Vietnam garment makers exercise caution over uncertainties despite enough orders
Most textile and garment businesses in Vietnam have enough orders to sustain production until Q2/2025, but they are still "holding their breath" to closely observe international market trends.

Production at a garment plant in Vietnam. Photo courtesy of Cong nghiep Moi truong (Environment Industry) magazine.
Data from the General Statistics Office shows that in January 2025, seven industries reached export revenue exceeding $1 billion, with textile-garment ranking fourth (nearly $3.2 billion, up 1.8% year-on-year).
Pham Quang Anh, director of Ho Chi Minh City-based Dony Garment Co., Ltd., said that the company's January export revenue surpassed 20% of its total revenue in 2024.
"Besides the increased purchasing power due to market demand recovery, the company's growth came from expanding its market base, including the domestic market, traditional markets like the U.S. and the Middle East, and new markets like Cambodia, Thailand, Malaysia, Singapore, and Russia," Anh said, adding that the firm recently signed contracts with customers in Africa.
However, despite having stable orders and favorable export conditions, there are many challenges, especially prices and rapid changes in market conditions.
Representatives from many companies said that while partners are ready to place orders for Q3 through to the end of 2025, they are choosing a wait-and-watch approach instead of rushing to sign contracts.
"The current situation is hard to predict. The price of raw materials imported from China could rise any time, and if raw material prices increase, product prices will also have to rise. But contracts signed now would still be based on old prices. We must be cautious and observe the market. However, being too slow might cause customers to lose patience and look for other partners," said a representative of a textile company.
Vu Duc Giang, chairman of the Vietnam Textile and Apparel Association (Vitas), said that in 2024, Vietnam is estimated to reap around $44 billion in textile-garment export revenue, up 11% from 2023, positioning the country as the second-largest exporter of these items.

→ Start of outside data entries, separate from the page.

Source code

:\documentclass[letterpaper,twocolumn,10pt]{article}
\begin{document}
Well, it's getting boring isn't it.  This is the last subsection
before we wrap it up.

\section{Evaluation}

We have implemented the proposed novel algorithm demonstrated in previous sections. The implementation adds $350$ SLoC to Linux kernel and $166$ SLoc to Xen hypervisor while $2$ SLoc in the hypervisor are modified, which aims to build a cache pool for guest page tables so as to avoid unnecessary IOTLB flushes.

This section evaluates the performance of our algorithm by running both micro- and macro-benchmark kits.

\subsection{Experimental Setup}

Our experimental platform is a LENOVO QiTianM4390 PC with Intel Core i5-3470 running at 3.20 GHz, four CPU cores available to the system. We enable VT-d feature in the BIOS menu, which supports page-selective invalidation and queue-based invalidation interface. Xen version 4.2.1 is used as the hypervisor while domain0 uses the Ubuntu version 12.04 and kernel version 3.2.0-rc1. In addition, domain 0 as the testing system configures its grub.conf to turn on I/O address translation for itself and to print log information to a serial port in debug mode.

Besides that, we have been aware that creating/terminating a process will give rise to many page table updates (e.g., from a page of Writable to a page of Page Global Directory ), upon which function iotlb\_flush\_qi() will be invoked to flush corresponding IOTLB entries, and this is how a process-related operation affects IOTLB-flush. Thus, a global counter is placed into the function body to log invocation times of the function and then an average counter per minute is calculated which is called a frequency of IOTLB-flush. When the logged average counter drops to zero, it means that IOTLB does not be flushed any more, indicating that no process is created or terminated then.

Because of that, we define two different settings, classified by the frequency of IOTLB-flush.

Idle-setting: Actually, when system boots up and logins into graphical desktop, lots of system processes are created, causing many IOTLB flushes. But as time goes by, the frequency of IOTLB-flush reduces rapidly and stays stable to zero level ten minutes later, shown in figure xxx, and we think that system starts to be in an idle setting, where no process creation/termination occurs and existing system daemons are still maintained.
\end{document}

Apart from traditional markets like the U.S., the EU, Japan, China, and the CPTPP (Comprehensive and Progressive Agreement for Trans-Pacific Partnership) member countries, Vietnam’s textile and garment products have penetrated new markets like Africa and the Middle East.
"In the short term, from now until the end of Q2/2025, the textile-garment industry will continue the recovery trend that began in late 2024. Businesses are also receiving signals of growth as major markets like the U.S., the EU, and Japan continue to recover, with increasing consumer demand and decreasing inventory," Giang added.
Many textile and garment exporters have secured orders for delivery until May or June. However, they are still cautious in choosing partners and even hesitant to commit to long-term contracts due to concerns about rising prices.
Regarding recent developments in the international market, Giang commented that the Vietnamese textile-garment industry has many advantages and opportunities to increase exports to the U.S.
When President Donald Trump implements new tax policies for U.S. trade partners, there is possibility that Vietnam's textile-garment exports would face an additional 10% tax rate.
This would be a significant challenge, as the U.S. is currently the largest importer of textile and garment from Vietnam. However, on the positive side, this could help Vietnam narrow the price gap with China in the U.S. market, thus increasing its market share, according to Giang.
"Vietnam’s textile and garment in the U.S. will have many opportunities if we comply with regulations on origin and supply chain traceability," he added.